FARM REPORT

Forging My Comfort Zone

I'm not the only one who's surprised by my newfound skills.

January/February 2014

Reading time min

Forging My Comfort Zone

Illustration: Cathy Gendron

Every time I find myself at Alan Steel & Supply, I wonder if I've been reincarnated. What possible sequence of events, I think as I watch my chunk of 6061 aluminum round stock get severed by the horizontal band saw, has led me to be standing here, in a metal yard off the 101 freeway? One part orphanage for old doorknobs, one part library of screws organized into zip-top bags, and two parts no-sugar-added warehouse, Alan Steel wouldn't be out of place in some sort of gendered satire of the afterlife. It has a penchant for nonstandard holidays but no website, so I'm never sure whether it will be open until I've made it through its gates, wondering when I became the kind of person whose GPA depends on purchasing the correct copper alloy and, furthermore, what possessed me this morning to put on the shortest pair of shorts I own.

I never signed up for any out-of-body experiences; I just signed up for ME 203: Design and Manufacturing. I had planned to buy myself a pair of safety glasses, inhale a little wood dust, and be out of there in 10 weeks with the most elegant and innovative coffee thermos the world had ever seen. Instead, I bought myself several pounds of aluminum and many restless nights awaiting my next 8 a.m. Product Realization Lab session, machining processes looping in my mind: Chuck the raw piece of stock. Face it off. Remove, band saw, rechuck, face to length. Chamfer outside rim. Chamfer inside rim. Just chamfer the hell out of that thing.

And then I'd start laughing. I've always held a soft spot for absurdist humor, and this was quality entertainment. During lecture, I watched myself listen to a professor talk about how many threads per inch are on a standard screw. I watched myself bend steel rod with my bare hands in my dorm bathroom—the shop was closed and the towel hooks were just the right radius. I watched myself watch TAs in safety spacesuits pour molten bronze in the foundry. We turned metal into fire and then back into metal right across the street from Tresidder—and this was my education. I watched myself think in italics.

But sometimes I feel like I'm not the only one watching me. I'm a card-carrying member of Ace Hardware, but when I linger a little too long in the wood varnish aisle, the employees start peering around the shelves.

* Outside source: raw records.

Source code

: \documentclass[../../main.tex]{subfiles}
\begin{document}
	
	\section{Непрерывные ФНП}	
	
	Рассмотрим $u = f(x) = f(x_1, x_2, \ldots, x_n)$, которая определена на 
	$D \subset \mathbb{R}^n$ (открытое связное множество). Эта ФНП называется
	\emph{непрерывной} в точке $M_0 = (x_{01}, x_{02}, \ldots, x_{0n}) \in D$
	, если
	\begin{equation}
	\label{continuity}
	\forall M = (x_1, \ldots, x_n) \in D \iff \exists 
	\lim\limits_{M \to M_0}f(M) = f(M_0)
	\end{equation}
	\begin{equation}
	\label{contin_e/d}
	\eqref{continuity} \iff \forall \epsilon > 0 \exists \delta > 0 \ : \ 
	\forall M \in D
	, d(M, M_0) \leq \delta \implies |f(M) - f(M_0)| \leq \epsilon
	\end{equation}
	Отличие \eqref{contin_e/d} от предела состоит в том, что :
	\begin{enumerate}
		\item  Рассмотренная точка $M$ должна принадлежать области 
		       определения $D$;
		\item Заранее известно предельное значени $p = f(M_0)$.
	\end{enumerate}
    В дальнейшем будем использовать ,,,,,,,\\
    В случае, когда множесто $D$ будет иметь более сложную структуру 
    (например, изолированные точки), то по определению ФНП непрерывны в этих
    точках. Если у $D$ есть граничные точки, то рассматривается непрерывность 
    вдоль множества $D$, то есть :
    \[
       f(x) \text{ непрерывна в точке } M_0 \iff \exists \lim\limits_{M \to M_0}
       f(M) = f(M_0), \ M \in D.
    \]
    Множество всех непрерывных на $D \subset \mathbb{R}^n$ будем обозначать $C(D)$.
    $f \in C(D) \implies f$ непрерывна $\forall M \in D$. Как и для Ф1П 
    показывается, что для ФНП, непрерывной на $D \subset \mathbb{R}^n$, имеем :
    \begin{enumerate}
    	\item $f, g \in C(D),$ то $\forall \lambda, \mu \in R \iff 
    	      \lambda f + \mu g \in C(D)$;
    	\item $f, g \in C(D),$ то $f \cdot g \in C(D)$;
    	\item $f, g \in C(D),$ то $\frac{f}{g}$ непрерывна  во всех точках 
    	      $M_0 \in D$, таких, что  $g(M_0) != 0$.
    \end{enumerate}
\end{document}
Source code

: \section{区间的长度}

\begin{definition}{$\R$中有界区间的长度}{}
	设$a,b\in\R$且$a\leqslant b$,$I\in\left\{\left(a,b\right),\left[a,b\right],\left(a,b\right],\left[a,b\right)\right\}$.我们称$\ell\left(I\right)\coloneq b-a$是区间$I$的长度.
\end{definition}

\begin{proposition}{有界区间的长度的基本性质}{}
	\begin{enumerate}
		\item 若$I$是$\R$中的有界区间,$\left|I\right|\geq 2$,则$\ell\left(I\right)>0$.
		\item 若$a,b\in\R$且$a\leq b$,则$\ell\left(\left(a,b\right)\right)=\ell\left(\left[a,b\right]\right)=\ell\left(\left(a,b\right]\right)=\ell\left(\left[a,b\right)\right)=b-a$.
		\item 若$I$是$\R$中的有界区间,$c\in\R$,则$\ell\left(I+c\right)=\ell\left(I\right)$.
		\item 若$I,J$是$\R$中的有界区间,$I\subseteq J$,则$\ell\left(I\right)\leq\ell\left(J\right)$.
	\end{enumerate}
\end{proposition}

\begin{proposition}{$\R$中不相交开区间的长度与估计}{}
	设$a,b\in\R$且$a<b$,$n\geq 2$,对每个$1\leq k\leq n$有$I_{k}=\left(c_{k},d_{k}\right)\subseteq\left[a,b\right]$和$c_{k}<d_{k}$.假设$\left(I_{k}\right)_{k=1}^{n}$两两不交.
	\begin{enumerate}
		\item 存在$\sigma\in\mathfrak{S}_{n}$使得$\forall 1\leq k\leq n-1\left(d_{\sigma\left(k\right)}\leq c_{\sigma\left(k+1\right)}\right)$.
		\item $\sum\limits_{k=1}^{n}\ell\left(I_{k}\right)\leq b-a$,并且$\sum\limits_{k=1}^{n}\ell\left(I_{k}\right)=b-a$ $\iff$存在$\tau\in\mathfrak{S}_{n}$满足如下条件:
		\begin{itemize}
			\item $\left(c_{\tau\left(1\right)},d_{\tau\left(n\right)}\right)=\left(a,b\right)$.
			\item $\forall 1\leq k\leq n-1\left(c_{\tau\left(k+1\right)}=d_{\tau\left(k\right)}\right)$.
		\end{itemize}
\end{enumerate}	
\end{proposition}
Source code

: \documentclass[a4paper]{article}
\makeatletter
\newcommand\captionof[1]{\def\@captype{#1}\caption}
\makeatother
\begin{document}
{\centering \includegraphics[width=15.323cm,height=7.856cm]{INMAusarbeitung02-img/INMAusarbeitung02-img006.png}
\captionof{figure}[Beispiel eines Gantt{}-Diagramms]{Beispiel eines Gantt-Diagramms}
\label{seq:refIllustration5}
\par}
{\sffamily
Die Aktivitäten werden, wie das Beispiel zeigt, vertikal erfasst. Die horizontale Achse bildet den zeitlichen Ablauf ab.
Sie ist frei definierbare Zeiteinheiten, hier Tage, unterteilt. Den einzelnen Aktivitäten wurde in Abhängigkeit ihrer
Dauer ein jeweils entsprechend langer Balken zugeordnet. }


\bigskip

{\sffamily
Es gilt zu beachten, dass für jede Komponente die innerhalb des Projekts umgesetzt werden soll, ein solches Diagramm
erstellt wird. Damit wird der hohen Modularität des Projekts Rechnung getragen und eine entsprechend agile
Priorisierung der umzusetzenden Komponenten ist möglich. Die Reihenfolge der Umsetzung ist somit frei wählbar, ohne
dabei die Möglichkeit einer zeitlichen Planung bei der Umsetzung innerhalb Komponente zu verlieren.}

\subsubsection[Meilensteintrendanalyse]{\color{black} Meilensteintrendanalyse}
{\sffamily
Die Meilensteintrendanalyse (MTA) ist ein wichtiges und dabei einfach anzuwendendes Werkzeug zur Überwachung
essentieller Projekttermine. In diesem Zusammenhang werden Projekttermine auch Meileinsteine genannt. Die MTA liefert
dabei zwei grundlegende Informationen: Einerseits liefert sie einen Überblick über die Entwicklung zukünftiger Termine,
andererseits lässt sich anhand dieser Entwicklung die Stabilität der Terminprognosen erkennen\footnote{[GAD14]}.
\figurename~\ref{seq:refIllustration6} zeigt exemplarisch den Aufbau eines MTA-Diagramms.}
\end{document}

It's not hard to hear the difference between "Is there something I can help you with?" and "Is there something I can help you with, miss?"

I know they don't mean to be condescending; it's just that they seem more at ease when I'm trying to find mason jars. Still, my knee-jerk reaction is: Go away; I know what I'm doing. But that's rarely true. I don't know the name of the clamp I want, which brackets will best secure those two-by-fours or what wattage of lightbulb will prevent my project from going up in flames. I keep a pair of safety glasses in my purse and my Ace Rewards card on my key chain, but I often doubt myself. Sometimes, in the PRL, I'll throw my whole weight against a hex wrench but still can't get the tool holder to come loose. After 10 minutes of intermittent muscle-busting and heightening panic, I'll give in and ask for help. The guy on the lathe next to me never seems to mind. I feel embarrassed but also kind of empowered, like I've finally mastered the art of femininity and—better still—realized how useful it might be in a machine shop, of all places. Then I feel embarrassed again, and a little bit icky.

I can neither confirm nor deny the existence of a "girl discount" at Alan Steel. In a place without price tags, the numbers scribbled on your receipt are the numbers you pay in good faith. If a man were to buy these same brass tubes, would the price be a little higher? That's what a friend claimed when we went there together. She checked her mascara before asking where the sheet metal was.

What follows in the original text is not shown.